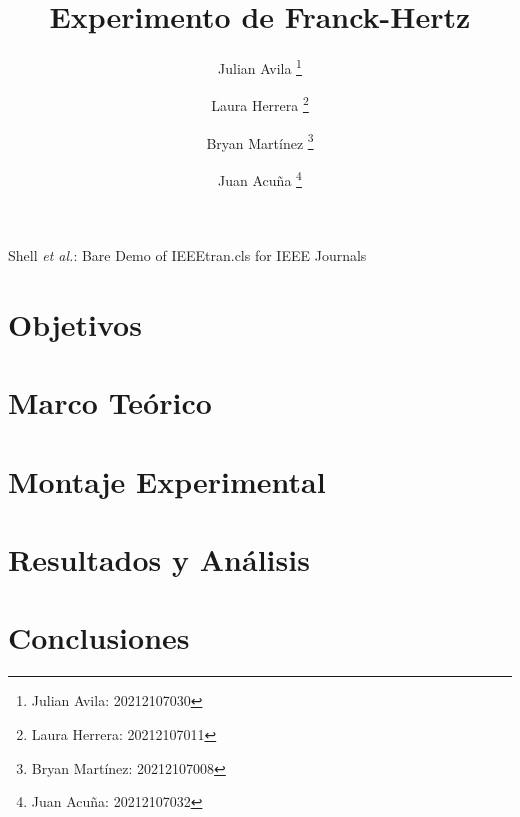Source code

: \documentclass[journal, table]{IEEEtran}
\begin{document}
\title{Experimento de Franck-Hertz}

\author[*]{Julian Avila
  \thanks{Julian Avila: 20212107030}}
\author[*]{Laura Herrera
  \thanks{Laura Herrera: 20212107011}}
\author[*]{Bryan Martínez
  \thanks{Bryan Martínez: 20212107008}}
\author[*]{Juan Acuña
  \thanks{Juan Acuña: 20212107032}}


\markboth{}
{Shell \MakeLowercase{\textit{et al.}}: Bare Demo of IEEEtran.cls for IEEE Journals}

\maketitle



\section{Objetivos}


\section{Marco Teórico}


\section{Montaje Experimental}


\section{Resultados y Análisis}


\section{Conclusiones}


\printbibliography
\end{document}
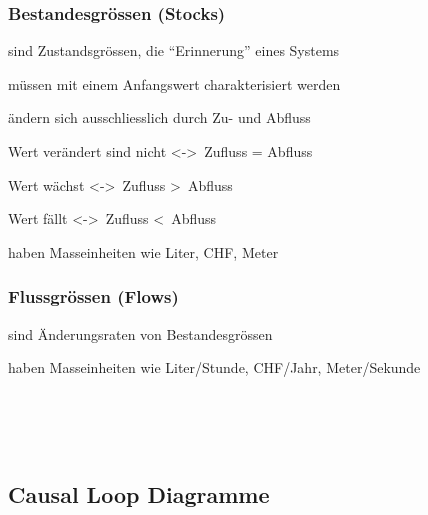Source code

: \begin{multicols}{2}
	\subsubsection{Bestandesgrössen (Stocks)}
	\begin{compactitem}
		\item sind Zustandsgrössen, die “Erinnerung” eines Systems
		\item müssen mit einem Anfangswert charakterisiert werden
		\item ändern sich ausschliesslich durch Zu- und Abfluss
		\item Wert verändert sind nicht \textless-\textgreater\ Zufluss = Abfluss
		\item Wert wächst \textless-\textgreater\ Zufluss \textgreater\ Abfluss
		\item Wert fällt \textless-\textgreater\ Zufluss \textless\ Abfluss
		\item haben Masseinheiten wie Liter, CHF, Meter
	\end{compactitem}
	
	\subsubsection{Flussgrössen (Flows)}
	\begin{compactitem}
		\item sind Änderungsraten von Bestandesgrössen
		\item haben Masseinheiten wie Liter/Stunde, CHF/Jahr, Meter/Sekunde
	\end{compactitem} \ \\ \ \\ \ \\
\end{multicols}

\subsection{Causal Loop Diagramme}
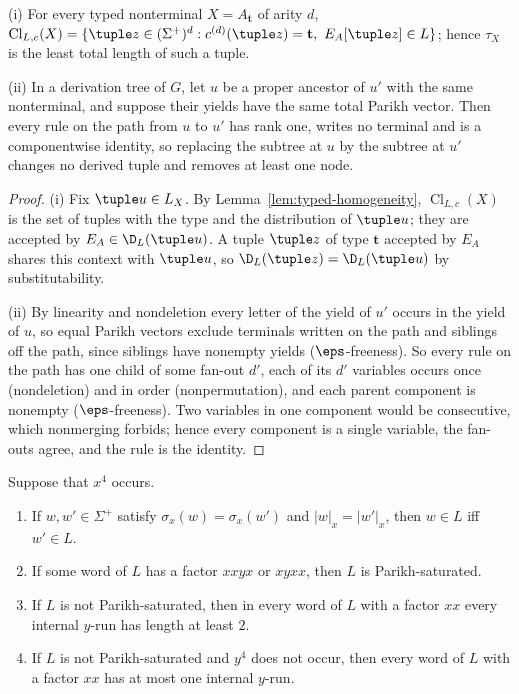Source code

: \begin{lemma}\label{lem:app-two-basic}
\textup{(i)} For every typed nonterminal $X=A_{\mathbf t}$ of arity $d$,
$\operatorname{Cl}_{L,c}(X)=\{\tuple z\in(\Sigma^+)^d:c^{(d)}(\tuple z)=\mathbf t,\
E_A[\tuple z]\in L\}$; hence $\tau_X$ is the least total length of such a tuple.

\textup{(ii)} In a derivation tree of $G$, let $u$ be a proper ancestor of $u'$
with the same nonterminal, and suppose their yields have the same total Parikh
vector.  Then every rule on the path from $u$ to $u'$ has rank one, writes no
terminal and is a componentwise identity, so replacing the subtree at $u$ by the
subtree at $u'$ changes no derived tuple and removes at least one node.
\end{lemma}

\begin{proof}
(i) Fix $\tuple u\in L_X$.  By Lemma~\ref{lem:typed-homogeneity},
$\operatorname{Cl}_{L,c}(X)$ is the set of tuples with the type and the
distribution of $\tuple u$; they are accepted by $E_A\in\D_L(\tuple u)$.  A tuple
$\tuple z$ of type $\mathbf t$ accepted by $E_A$ shares this context with $\tuple u$,
so $\D_L(\tuple z)=\D_L(\tuple u)$ by substitutability.

(ii) By linearity and nondeletion every letter of the yield of $u'$ occurs in the
yield of $u$, so equal Parikh vectors exclude terminals written on the path
and siblings off the path, since siblings have nonempty yields
($\eps$-freeness).  So every rule on the path has one child of some fan-out
$d'$, each of its $d'$ variables occurs once (nondeletion) and in order
(nonpermutation), and each parent component is nonempty ($\eps$-freeness).
Two variables in one component would be consecutive, which nonmerging forbids;
hence every component is a single variable, the fan-outs agree, and the rule is
the identity.
\end{proof}

\begin{lemma}[Run exchanges]\label{lem:app-two-runs}
Suppose that $x^4$ occurs.
\begin{enumerate}[label=\textup{(\roman*)},leftmargin=*]
\item If $w,w'\in\Sigma^+$ satisfy $\sigma_x(w)=\sigma_x(w')$ and
$|w|_x=|w'|_x$, then $w\in L$ iff $w'\in L$.
\item If some word of $L$ has a factor $xxyx$ or $xyxx$, then $L$ is
Parikh-saturated.
\item If $L$ is not Parikh-saturated, then in every word of $L$ with a factor
$xx$ every internal $y$-run has length at least $2$.
\item If $L$ is not Parikh-saturated and $y^4$ does not occur, then every word
of $L$ with a factor $xx$ has at most one internal $y$-run.
\end{enumerate}
\end{lemma}

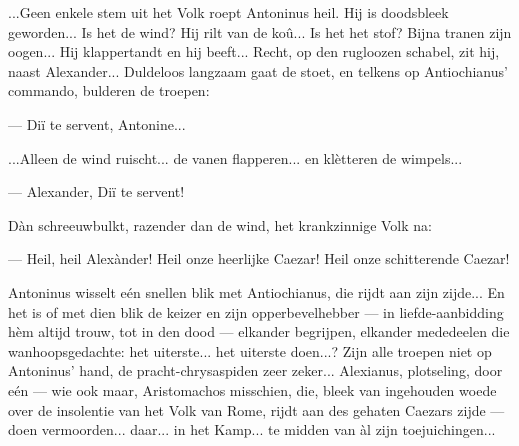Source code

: \documentclass[a4paper, 12pt, oneside, dutch]{article}
\begin{document}
...Geen enkele stem uit het Volk roept Antoninus heil. Hij is doodsbleek geworden... Is het de wind? Hij rilt van de koû... Is het het stof? Bijna tranen zijn oogen... Hij klappertandt en hij beeft... Recht, op den rugloozen schabel, zit hij, naast Alexander... Duldeloos langzaam gaat de stoet, en telkens op Antiochianus' commando, bulderen de troepen:

--- Diï te servent, Antonine...

...Alleen de wind ruischt... de vanen flapperen... en klètteren de wimpels...

--- Alexander, Diï te servent!

Dàn schreeuwbulkt, razender dan de wind, het krankzinnige Volk na:

--- Heil, heil Alexànder! Heil onze heerlijke Caezar! Heil onze schitterende Caezar!

Antoninus wisselt eén snellen blik met Antiochianus, die rijdt aan zijn zijde... En het is of met dien blik de keizer en zijn opperbevelhebber --- in liefde-aanbidding hèm altijd trouw, tot in den dood --- elkander begrijpen, elkander mededeelen die wanhoopsgedachte: het uiterste... het uiterste doen...? Zijn alle troepen niet op Antoninus' hand, de pracht-chrysaspiden zeer zeker... Alexianus, plotseling, door eén --- wie ook maar, Aristomachos misschien, die, bleek van ingehouden woede over de insolentie van het Volk van Rome, rijdt aan des gehaten Caezars zijde --- doen vermoorden... daar... in het Kamp... te midden van àl zijn toejuichingen...
\end{document}
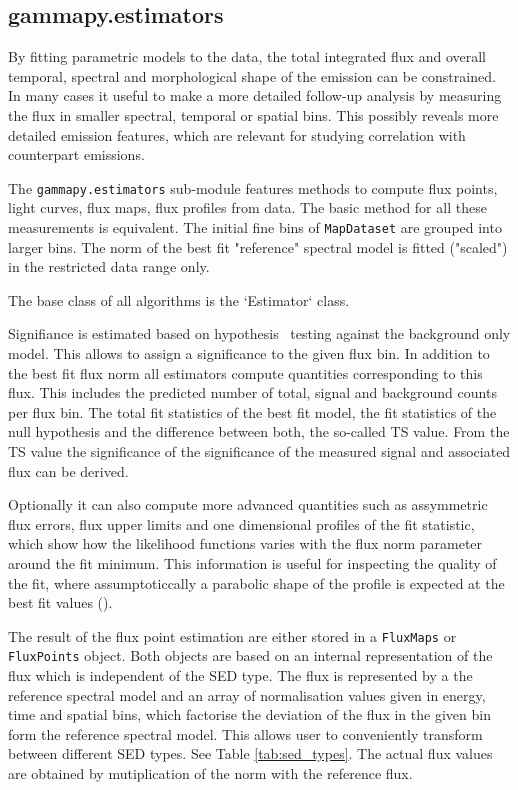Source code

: \subsection{gammapy.estimators}
\label{ssec:gammapy-estimators}
By fitting parametric models to the data, the total integrated
flux and overall temporal, spectral and morphological shape of the
\gammaray emission can be constrained. In many cases it useful
to make a more detailed follow-up analysis by measuring the
flux in smaller spectral, temporal or spatial bins. This
possibly reveals more detailed emission features, which
are relevant for studying correlation with counterpart emissions.

The \verb|gammapy.estimators| sub-module features methods to compute flux
points, light curves, flux maps, flux profiles from data.
The basic method for all these measurements is equivalent.
The initial fine bins of \verb|MapDataset| are grouped into
larger bins. The norm of the best fit "reference" spectral
model is fitted ("scaled") in the  restricted data range only.

The base class of all algorithms is the `Estimator`  class.

Signifiance is estimated based on hypothesis \
testing against the background only model. This allows
to assign a significance to the given flux bin.
In addition to the best fit flux norm all estimators compute
quantities corresponding to this flux. This includes
the predicted number of total, signal and background
counts per flux bin. The total fit statistics
of the best fit model, the fit statistics of the
null hypothesis and the difference between both,
the so-called TS value.
From the TS value the significance of the
significance of the measured signal and associated flux
can be derived.

Optionally it can also compute more advanced quantities
such as assymmetric flux errors, flux upper limits
and one dimensional profiles of the fit statistic,
which show how the likelihood functions varies with
the flux norm parameter around the fit minimum.
This information is useful for inspecting the quality
of the fit, where assumptoticcally a parabolic
shape of the profile is expected at the best fit
values ().

The result of the flux point estimation are either stored in a
\verb|FluxMaps| or \verb|FluxPoints| object. Both objects
are based on an internal representation of the flux which is
independent of the SED type. The flux is represented by a
the reference spectral model and an array of
normalisation values given in energy, time and spatial bins,
which factorise the deviation of the flux in the given
bin form the reference spectral model. This allows
user to conveniently transform between different
SED types. See Table \ref{tab:sed_types}.
The actual flux values are obtained by mutiplication of the norm with the
reference flux.

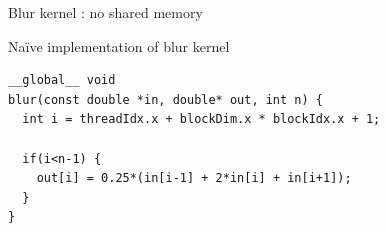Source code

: \begin{frame}[fragile]{Blur kernel : no shared memory}
    \begin{code}{Na\"ive implementation of blur kernel}
        \begin{lstlisting}[style=boxcudatiny]
__global__ void
blur(const double *in, double* out, int n) {
  int i = threadIdx.x + blockDim.x * blockIdx.x + 1;

  if(i<n-1) {
    out[i] = 0.25*(in[i-1] + 2*in[i] + in[i+1]);
  }
}
        \end{lstlisting}
    \end{code}

\end{frame}
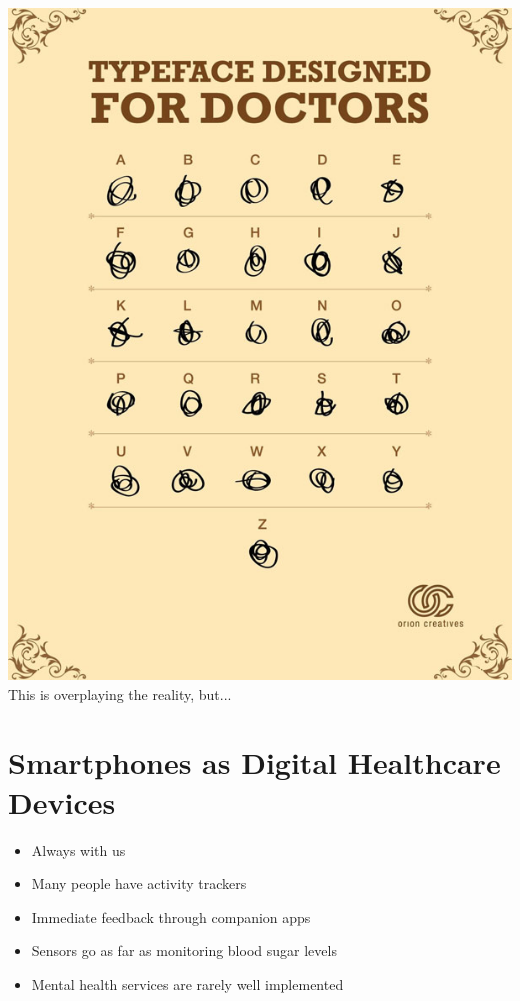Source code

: \documentclass[xcolor=dvipsnames, aspectratio=1610]{beamer}
\begin{document}
\begin{frame}{\secname}
    \centering
    \includegraphics[height=0.8\textheight]{../media/doctor_handwriting.jpg} \\
    \small{This is overplaying the reality, but... \cite{docHandwriting}}
\end{frame}

\section{Smartphones as Digital Healthcare Devices}%
\label{sec:smartphones_as_digital_healthcare_devices}

\begin{frame}{\secname}
    \begin{itemize}[<+->]
        \item Always with us
        \item Many people have activity trackers
        \item Immediate feedback through companion apps
        \item Sensors go as far as monitoring blood sugar levels \cite{glucoseTracker}
        \item Mental health services are rarely well implemented \cite{torous2017needed}
    \end{itemize}
\end{frame}
\end{document}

·····

## WHAT THE TASK REQUIRES
Copy all lines above where "detailed" is present.

## TASK RESPONSE
to make a more detailed follow-up analysis by measuring the
possibly reveals more detailed emission features, which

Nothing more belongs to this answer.